Le communiqué exhorte les «grands pays» à «se respecter les uns les autres» et met aussi en garde contre toute forme de «sanctions larges et sans distinction» qui pourraient «paralyser une économie mondiale déjà à la peine et causer des pertes irréparables». Xi Jinping a profité de cette occasion pour lancer une mise en garde à son homologue, en estimant qu’une «mauvaise gestion de la question de Taïwan aurait un impact négatif sur la relation bilatérale». Joe Biden a «répété que la politique des Etats-Unis concernant Taïwan n’avait pas changé», et «insisté sur le fait que les Etats-Unis continuent à s’opposer à tout changement unilatéral du statu quo». 

La Chine revendique l’île. Entre-temps, les Etats-Unis s’engagent à ne reconnaître qu’une seule Chine, tout en fournissant des armes à Taïwan pour son autodéfense. Dans le sillage de l’offensive russe sur l’Ukraine, Taïwan multiplie les appels à l’Occident pour la soutenir en vue d’obtenir l’indépendance que la Chine lui refuse. Pékin considère l’île comme partie intégrante de son territoire. 

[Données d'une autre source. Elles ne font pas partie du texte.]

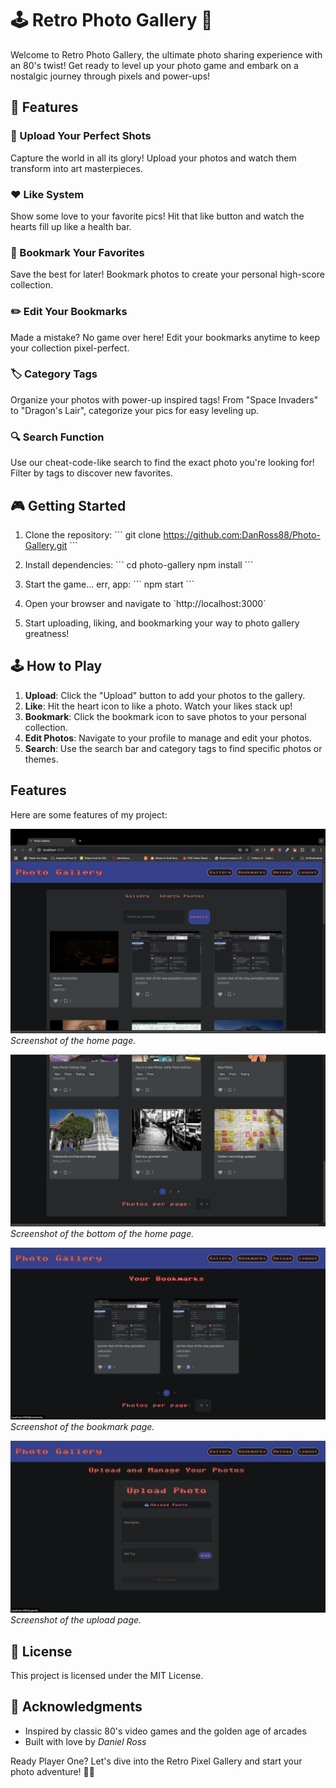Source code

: 
# 🕹️ Retro Photo Gallery 📸

Welcome to Retro Photo Gallery, the ultimate photo sharing experience with an 80's twist! Get ready to level up your photo game and embark on a nostalgic journey through pixels and power-ups!

## 🌟 Features

### 📸 Upload Your Perfect Shots
Capture the world in all its glory! Upload your photos and watch them transform into art masterpieces.

### ❤️ Like System
Show some love to your favorite pics! Hit that like button and watch the hearts fill up like a health bar.

### 🔖 Bookmark Your Favorites
Save the best for later! Bookmark photos to create your personal high-score collection.

### ✏️ Edit Your Bookmarks
Made a mistake? No game over here! Edit your bookmarks anytime to keep your collection pixel-perfect.

### 🏷️ Category Tags
Organize your photos with power-up inspired tags! From "Space Invaders" to "Dragon's Lair", categorize your pics for easy leveling up.

### 🔍 Search Function
Use our cheat-code-like search to find the exact photo you're looking for! Filter by tags to discover new favorites.

## 🎮 Getting Started

1. Clone the repository:
   \`\`\`
   git clone https://github.com:DanRoss88/Photo-Gallery.git
   \`\`\`

2. Install dependencies:
   \`\`\`
   cd photo-gallery
   npm install
   \`\`\`

3. Start the game... err, app:
   \`\`\`
   npm start
   \`\`\`

4. Open your browser and navigate to \`http://localhost:3000\`

5. Start uploading, liking, and bookmarking your way to photo gallery greatness!

## 🕹️ How to Play

1. **Upload**: Click the "Upload" button to add your photos to the gallery.
2. **Like**: Hit the heart icon to like a photo. Watch your likes stack up!
3. **Bookmark**: Click the bookmark icon to save photos to your personal collection.
4. **Edit Photos**: Navigate to your profile to manage and edit your photos.
5. **Search**: Use the search bar and category tags to find specific photos or themes.

## Features
Here are some features of my project:

![Home Page](frontend/assets/screenshots/landing.png)
*Screenshot of the home page.*

![Home_Page](frontend/assets/screenshots/landing_bottom.png)
*Screenshot of the bottom of the home page.*

![Bookmarks](frontend/assets/screenshots/bookmarks.png)
*Screenshot of the bookmark page.*

![Upload](frontend/assets/screenshots/upload.png)
*Screenshot of the upload page.*


## 📜 License

This project is licensed under the MIT License.

## 🎉 Acknowledgments

- Inspired by classic 80's video games and the golden age of arcades
- Built with love by *Daniel Ross*

Ready Player One? Let's dive into the Retro Pixel Gallery and start your photo adventure! 🚀👾
  
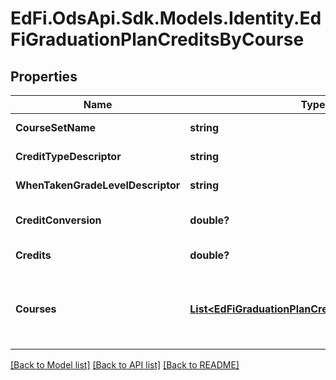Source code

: # EdFi.OdsApi.Sdk.Models.Identity.EdFiGraduationPlanCreditsByCourse
## Properties

Name | Type | Description | Notes
------------ | ------------- | ------------- | -------------
**CourseSetName** | **string** | Identifying name given to a collection of courses. | 
**CreditTypeDescriptor** | **string** | The type of credits or units of value awarded for the completion of a course. | [optional] 
**WhenTakenGradeLevelDescriptor** | **string** | The grade level when the student is planned to take the course. | [optional] 
**CreditConversion** | **double?** | Conversion factor that when multiplied by the number of credits is equivalent to Carnegie units. | [optional] 
**Credits** | **double?** | The value of credits or units of value awarded for the completion of a course. | 
**Courses** | [**List&lt;EdFiGraduationPlanCreditsByCourseCourse&gt;**](EdFiGraduationPlanCreditsByCourseCourse.md) | An unordered collection of graduationPlanCreditsByCourseCourses. The course reference that identifies the organization of subject matter and related learning experiences provided for the instruction of students. | 

[[Back to Model list]](../README.md#documentation-for-models) [[Back to API list]](../README.md#documentation-for-api-endpoints) [[Back to README]](../README.md)

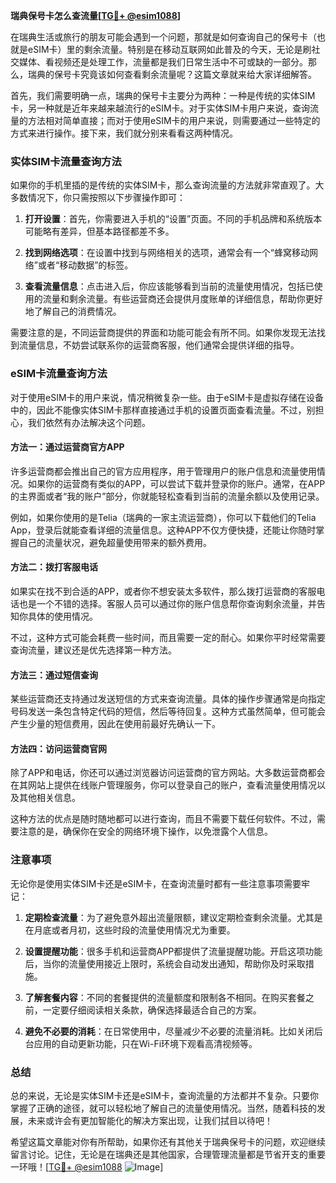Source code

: **瑞典保号卡怎么查流量[[TG💪+ @esim1088](https://t.me/s/esim1088)]**

在瑞典生活或旅行的朋友可能会遇到一个问题，那就是如何查询自己的保号卡（也就是eSIM卡）里的剩余流量。特别是在移动互联网如此普及的今天，无论是刷社交媒体、看视频还是处理工作，流量都是我们日常生活中不可或缺的一部分。那么，瑞典的保号卡究竟该如何查看剩余流量呢？这篇文章就来给大家详细解答。

首先，我们需要明确一点，瑞典的保号卡主要分为两种：一种是传统的实体SIM卡，另一种就是近年来越来越流行的eSIM卡。对于实体SIM卡用户来说，查询流量的方法相对简单直接；而对于使用eSIM卡的用户来说，则需要通过一些特定的方式来进行操作。接下来，我们就分别来看看这两种情况。

### 实体SIM卡流量查询方法

如果你的手机里插的是传统的实体SIM卡，那么查询流量的方法就非常直观了。大多数情况下，你只需按照以下步骤操作即可：

1. **打开设置**：首先，你需要进入手机的“设置”页面。不同的手机品牌和系统版本可能略有差异，但基本路径都差不多。
   
2. **找到网络选项**：在设置中找到与网络相关的选项，通常会有一个“蜂窝移动网络”或者“移动数据”的标签。

3. **查看流量信息**：点击进入后，你应该能够看到当前的流量使用情况，包括已使用的流量和剩余流量。有些运营商还会提供月度账单的详细信息，帮助你更好地了解自己的消费情况。

需要注意的是，不同运营商提供的界面和功能可能会有所不同。如果你发现无法找到流量信息，不妨尝试联系你的运营商客服，他们通常会提供详细的指导。

### eSIM卡流量查询方法

对于使用eSIM卡的用户来说，情况稍微复杂一些。由于eSIM卡是虚拟存储在设备中的，因此不能像实体SIM卡那样直接通过手机的设置页面查看流量。不过，别担心，我们依然有办法解决这个问题。

#### 方法一：通过运营商官方APP

许多运营商都会推出自己的官方应用程序，用于管理用户的账户信息和流量使用情况。如果你的运营商有类似的APP，可以尝试下载并登录你的账户。通常，在APP的主界面或者“我的账户”部分，你就能轻松查看到当前的流量余额以及使用记录。

例如，如果你使用的是Telia（瑞典的一家主流运营商），你可以下载他们的Telia App，登录后就能查看详细的流量信息。这种APP不仅方便快捷，还能让你随时掌握自己的流量状况，避免超量使用带来的额外费用。

#### 方法二：拨打客服电话

如果实在找不到合适的APP，或者你不想安装太多软件，那么拨打运营商的客服电话也是一个不错的选择。客服人员可以通过你的账户信息帮你查询剩余流量，并告知你具体的使用情况。

不过，这种方式可能会耗费一些时间，而且需要一定的耐心。如果你平时经常需要查询流量，建议还是优先选择第一种方法。

#### 方法三：通过短信查询

某些运营商还支持通过发送短信的方式来查询流量。具体的操作步骤通常是向指定号码发送一条包含特定代码的短信，然后等待回复。这种方式虽然简单，但可能会产生少量的短信费用，因此在使用前最好先确认一下。

#### 方法四：访问运营商官网

除了APP和电话，你还可以通过浏览器访问运营商的官方网站。大多数运营商都会在其网站上提供在线账户管理服务，你可以登录自己的账户，查看流量使用情况以及其他相关信息。

这种方法的优点是随时随地都可以进行查询，而且不需要下载任何软件。不过，需要注意的是，确保你在安全的网络环境下操作，以免泄露个人信息。

### 注意事项

无论你是使用实体SIM卡还是eSIM卡，在查询流量时都有一些注意事项需要牢记：

1. **定期检查流量**：为了避免意外超出流量限额，建议定期检查剩余流量。尤其是在月底或者月初，这些时段的流量使用情况尤为重要。

2. **设置提醒功能**：很多手机和运营商APP都提供了流量提醒功能。开启这项功能后，当你的流量使用接近上限时，系统会自动发出通知，帮助你及时采取措施。

3. **了解套餐内容**：不同的套餐提供的流量额度和限制各不相同。在购买套餐之前，一定要仔细阅读相关条款，确保选择最适合自己的方案。

4. **避免不必要的消耗**：在日常使用中，尽量减少不必要的流量消耗。比如关闭后台应用的自动更新功能，只在Wi-Fi环境下观看高清视频等。

### 总结

总的来说，无论是实体SIM卡还是eSIM卡，查询流量的方法都并不复杂。只要你掌握了正确的途径，就可以轻松地了解自己的流量使用情况。当然，随着科技的发展，未来或许会有更加智能化的解决方案出现，让我们拭目以待吧！

希望这篇文章能对你有所帮助，如果你还有其他关于瑞典保号卡的问题，欢迎继续留言讨论。记住，无论是在瑞典还是其他国家，合理管理流量都是节省开支的重要一环哦！[[TG💪+ @esim1088](https://t.me/s/esim1088) ![Image](https://i.postimg.cc/4NQfJmqS/Snipaste-2025-05-13-00-14-12.png)]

Ainsi, la présidente de Taïwan, Tsai Ing-wen, a déclaré début mars que les pays démocratiques ne doivent pas «fermer les yeux face à l’agression militaire» de la Russie en Ukraine, rappelant que son île fait face à une menace d’invasion similaire à celle de l’Ukraine. «L’engagement du peuple ukrainien à protéger sa liberté et sa démocratie, son dévouement intrépide à la défense de son pays ont suscité une profonde empathie de la part du peuple taïwanais, car nous nous trouvons nous aussi sur les lignes de front de la bataille pour la démocratie», a-t-elle ajouté.